* _WORK REQUEST_: Restate the data exactly as given and keep the pictures out.

* _INPUT DATA_:
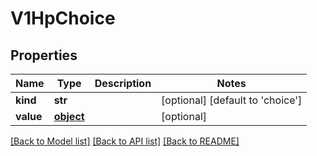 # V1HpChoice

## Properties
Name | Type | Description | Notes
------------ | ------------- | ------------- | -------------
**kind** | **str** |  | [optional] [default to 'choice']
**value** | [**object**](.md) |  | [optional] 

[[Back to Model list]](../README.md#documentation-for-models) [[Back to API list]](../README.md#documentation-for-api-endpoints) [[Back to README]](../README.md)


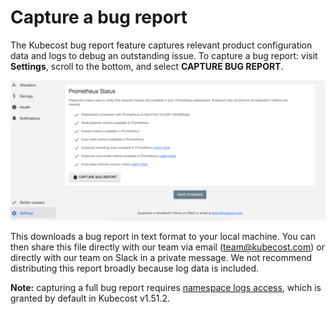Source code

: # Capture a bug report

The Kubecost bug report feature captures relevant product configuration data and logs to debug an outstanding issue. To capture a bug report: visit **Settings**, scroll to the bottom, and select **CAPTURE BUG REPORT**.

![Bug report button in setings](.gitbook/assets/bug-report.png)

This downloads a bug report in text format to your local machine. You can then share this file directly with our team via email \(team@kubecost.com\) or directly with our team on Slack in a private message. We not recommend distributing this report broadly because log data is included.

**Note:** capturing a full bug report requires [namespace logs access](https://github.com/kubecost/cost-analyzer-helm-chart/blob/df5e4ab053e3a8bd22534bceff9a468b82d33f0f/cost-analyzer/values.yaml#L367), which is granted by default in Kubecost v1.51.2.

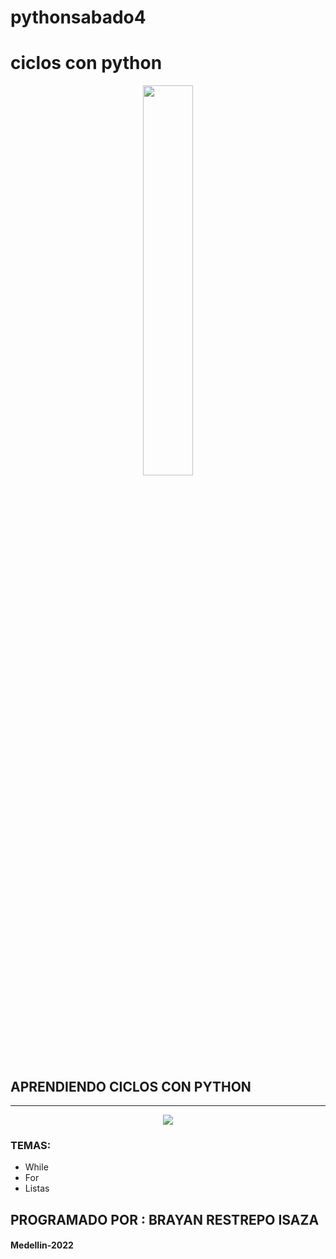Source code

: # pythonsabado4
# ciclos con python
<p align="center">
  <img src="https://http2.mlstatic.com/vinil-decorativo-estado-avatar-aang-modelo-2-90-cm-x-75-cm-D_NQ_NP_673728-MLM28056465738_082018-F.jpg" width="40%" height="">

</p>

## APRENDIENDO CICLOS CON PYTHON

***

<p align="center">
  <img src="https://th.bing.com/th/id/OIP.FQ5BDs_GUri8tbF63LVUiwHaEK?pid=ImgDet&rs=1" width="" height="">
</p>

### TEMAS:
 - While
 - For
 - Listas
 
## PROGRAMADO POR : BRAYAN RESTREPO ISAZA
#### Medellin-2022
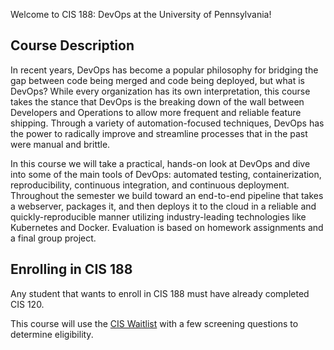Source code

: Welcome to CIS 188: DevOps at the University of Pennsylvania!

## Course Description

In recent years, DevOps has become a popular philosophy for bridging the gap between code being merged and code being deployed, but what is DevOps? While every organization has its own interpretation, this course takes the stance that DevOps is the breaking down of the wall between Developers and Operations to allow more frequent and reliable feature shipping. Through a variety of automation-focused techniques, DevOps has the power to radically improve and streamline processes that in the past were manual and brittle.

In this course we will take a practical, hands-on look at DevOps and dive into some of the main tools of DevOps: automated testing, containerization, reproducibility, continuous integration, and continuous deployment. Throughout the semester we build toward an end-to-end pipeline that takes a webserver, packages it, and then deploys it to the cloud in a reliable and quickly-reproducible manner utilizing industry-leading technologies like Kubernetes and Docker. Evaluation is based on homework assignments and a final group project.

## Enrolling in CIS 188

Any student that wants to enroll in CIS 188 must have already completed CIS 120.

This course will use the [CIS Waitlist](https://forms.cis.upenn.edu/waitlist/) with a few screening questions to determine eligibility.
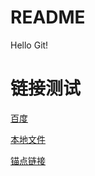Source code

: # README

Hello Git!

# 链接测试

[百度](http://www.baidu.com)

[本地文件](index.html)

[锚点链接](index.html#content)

* _SOLUTION_:
 # V1HpChoice

## Properties
Name | Type | Description | Notes
------------ | ------------- | ------------- | -------------
**kind** | **str** |  | [optional] [default to 'choice']
**value** | [**object**](.md) |  | [optional] 

[[Back to Model list]](../README.md#documentation-for-models) [[Back to API list]](../README.md#documentation-for-api-endpoints) [[Back to README]](../README.md)


Source code

: # Capture a bug report

The Kubecost bug report feature captures relevant product configuration data and logs to debug an outstanding issue. To capture a bug report: visit **Settings**, scroll to the bottom, and select **CAPTURE BUG REPORT**.

![Bug report button in setings](.gitbook/assets/bug-report.png)

This downloads a bug report in text format to your local machine. You can then share this file directly with our team via email \(team@kubecost.com\) or directly with our team on Slack in a private message. We not recommend distributing this report broadly because log data is included.

**Note:** capturing a full bug report requires [namespace logs access](https://github.com/kubecost/cost-analyzer-helm-chart/blob/df5e4ab053e3a8bd22534bceff9a468b82d33f0f/cost-analyzer/values.yaml#L367), which is granted by default in Kubecost v1.51.2.

Source code

: # pythonsabado4
# ciclos con python
<p align="center">
  <img src="https://http2.mlstatic.com/vinil-decorativo-estado-avatar-aang-modelo-2-90-cm-x-75-cm-D_NQ_NP_673728-MLM28056465738_082018-F.jpg" width="40%" height="">

</p>

## APRENDIENDO CICLOS CON PYTHON

***

<p align="center">
  <img src="https://th.bing.com/th/id/OIP.FQ5BDs_GUri8tbF63LVUiwHaEK?pid=ImgDet&rs=1" width="" height="">
</p>

### TEMAS:
 - While
 - For
 - Listas
 
## PROGRAMADO POR : BRAYAN RESTREPO ISAZA
#### Medellin-2022
Source code

: Welcome to CIS 188: DevOps at the University of Pennsylvania!

## Course Description

In recent years, DevOps has become a popular philosophy for bridging the gap between code being merged and code being deployed, but what is DevOps? While every organization has its own interpretation, this course takes the stance that DevOps is the breaking down of the wall between Developers and Operations to allow more frequent and reliable feature shipping. Through a variety of automation-focused techniques, DevOps has the power to radically improve and streamline processes that in the past were manual and brittle.

In this course we will take a practical, hands-on look at DevOps and dive into some of the main tools of DevOps: automated testing, containerization, reproducibility, continuous integration, and continuous deployment. Throughout the semester we build toward an end-to-end pipeline that takes a webserver, packages it, and then deploys it to the cloud in a reliable and quickly-reproducible manner utilizing industry-leading technologies like Kubernetes and Docker. Evaluation is based on homework assignments and a final group project.

## Enrolling in CIS 188

Any student that wants to enroll in CIS 188 must have already completed CIS 120.

This course will use the [CIS Waitlist](https://forms.cis.upenn.edu/waitlist/) with a few screening questions to determine eligibility.
Source code

: # README

Hello Git!

# 链接测试

[百度](http://www.baidu.com)

[本地文件](index.html)

[锚点链接](index.html#content)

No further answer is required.